_Records to process:_
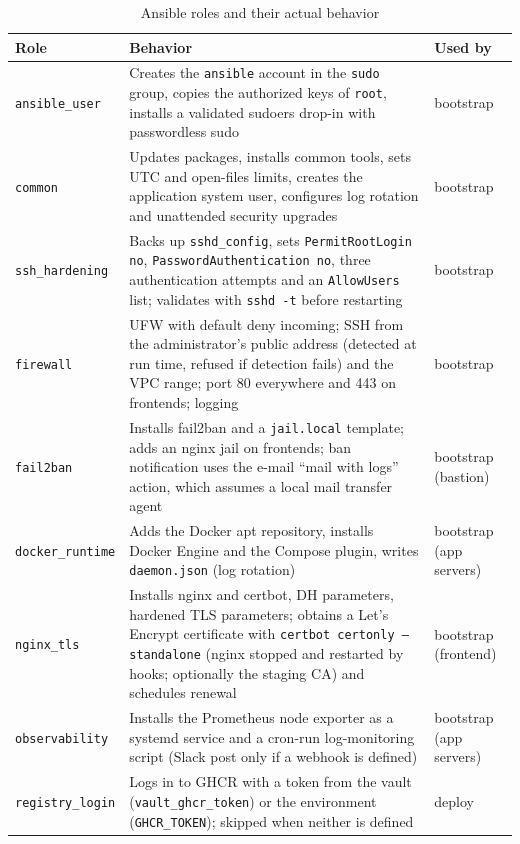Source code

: \begin{table}[htbp]
\centering
\caption{Ansible roles and their actual behavior}
\label{tab:roles-impl}
\renewcommand{\arraystretch}{1.1}
\footnotesize
\begin{tabularx}{\linewidth}{@{}l X l@{}}
\toprule
\textbf{Role} & \textbf{Behavior} & \textbf{Used by} \\
\midrule
\texttt{ansible\_user} & Creates the \texttt{ansible} account in the \texttt{sudo} group, copies the authorized keys of \texttt{root}, installs a validated sudoers drop-in with passwordless sudo & bootstrap \\
\texttt{common} & Updates packages, installs common tools, sets UTC and open-files limits, creates the application system user, configures log rotation and unattended security upgrades & bootstrap \\
\texttt{ssh\_hardening} & Backs up \texttt{sshd\_config}, sets \texttt{PermitRootLogin no}, \texttt{PasswordAuthentication no}, three authentication attempts and an \texttt{AllowUsers} list; validates with \texttt{sshd -t} before restarting & bootstrap \\
\texttt{firewall} & UFW with default deny incoming; SSH from the administrator's public address (detected at run time, refused if detection fails) and the VPC range; port 80 everywhere and 443 on frontends; logging & bootstrap \\
\texttt{fail2ban} & Installs fail2ban and a \texttt{jail.local} template; adds an nginx jail on frontends; ban notification uses the e-mail ``mail with logs'' action, which assumes a local mail transfer agent & bootstrap (bastion) \\
\texttt{docker\_runtime} & Adds the Docker apt repository, installs Docker Engine and the Compose plugin, writes \texttt{daemon.json} (log rotation) & bootstrap (app servers) \\
\texttt{nginx\_tls} & Installs nginx and certbot, DH parameters, hardened TLS parameters; obtains a Let's Encrypt certificate with \texttt{certbot certonly --standalone} (nginx stopped and restarted by hooks; optionally the staging CA) and schedules renewal & bootstrap (frontend) \\
\texttt{observability} & Installs the Prometheus node exporter as a systemd service and a cron-run log-monitoring script (Slack post only if a webhook is defined) & bootstrap (app servers) \\
\texttt{registry\_login} & Logs in to GHCR with a token from the vault (\texttt{vault\_ghcr\_token}) or the environment (\texttt{GHCR\_TOKEN}); skipped when neither is defined & deploy \\

\end{tabularx}
\end{table}
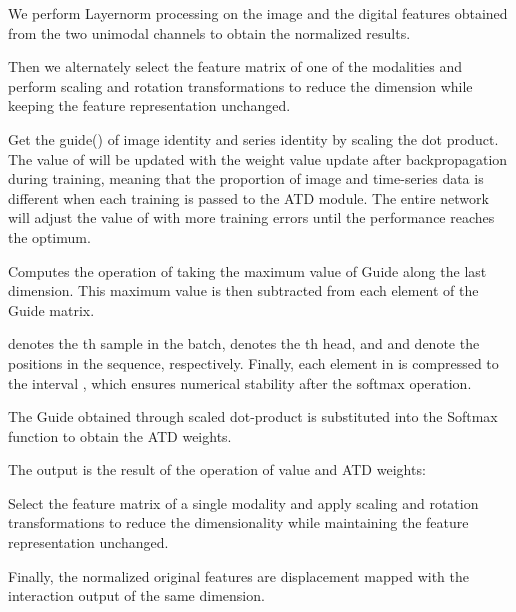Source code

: \documentclass{ecai}
\begin{document}
We perform Layernorm processing on the image  and the digital features  obtained from the two unimodal channels to obtain the normalized results. 



Then we alternately select the feature matrix of one of the modalities and perform scaling and rotation transformations to reduce the dimension while keeping the feature representation unchanged.

Get the guide() of image identity  and series identity  by scaling the dot product. The value of  will be updated with the weight value update after backpropagation during training, meaning that the proportion of image and time-series data is different when each training is passed to the ATD module. The entire network will adjust the value of  with more training errors until the performance reaches the optimum.



Computes the operation of taking the maximum value of Guide along the last dimension. This maximum value is then subtracted from each element of the Guide matrix.



 denotes the th sample in the batch,  denotes the th head, and  and  denote the positions in the sequence, respectively. Finally, each element in  is compressed to the interval , which ensures numerical stability after the softmax operation.


The Guide obtained through scaled dot-product is substituted into the Softmax function to obtain the ATD weights.


The output is the result of the operation of value and  ATD weights:



Select the feature matrix of a single modality and apply scaling and rotation transformations to reduce the dimensionality while maintaining the feature representation unchanged.



Finally, the normalized original features are displacement mapped with the interaction output of the same dimension.
\end{document}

_Activity:_
The required output is every line above that contains the string "from".

_Response to this task:_
\texttt{firewall} & UFW with default deny incoming; SSH from the administrator's public address (detected at run time, refused if detection fails) and the VPC range; port 80 everywhere and 443 on frontends; logging & bootstrap \\
\texttt{registry\_login} & Logs in to GHCR with a token from the vault (\texttt{vault\_ghcr\_token}) or the environment (\texttt{GHCR\_TOKEN}); skipped when neither is defined & deploy \\
We perform Layernorm processing on the image  and the digital features  obtained from the two unimodal channels to obtain the normalized results. 
Computes the operation of taking the maximum value of Guide along the last dimension. This maximum value is then subtracted from each element of the Guide matrix.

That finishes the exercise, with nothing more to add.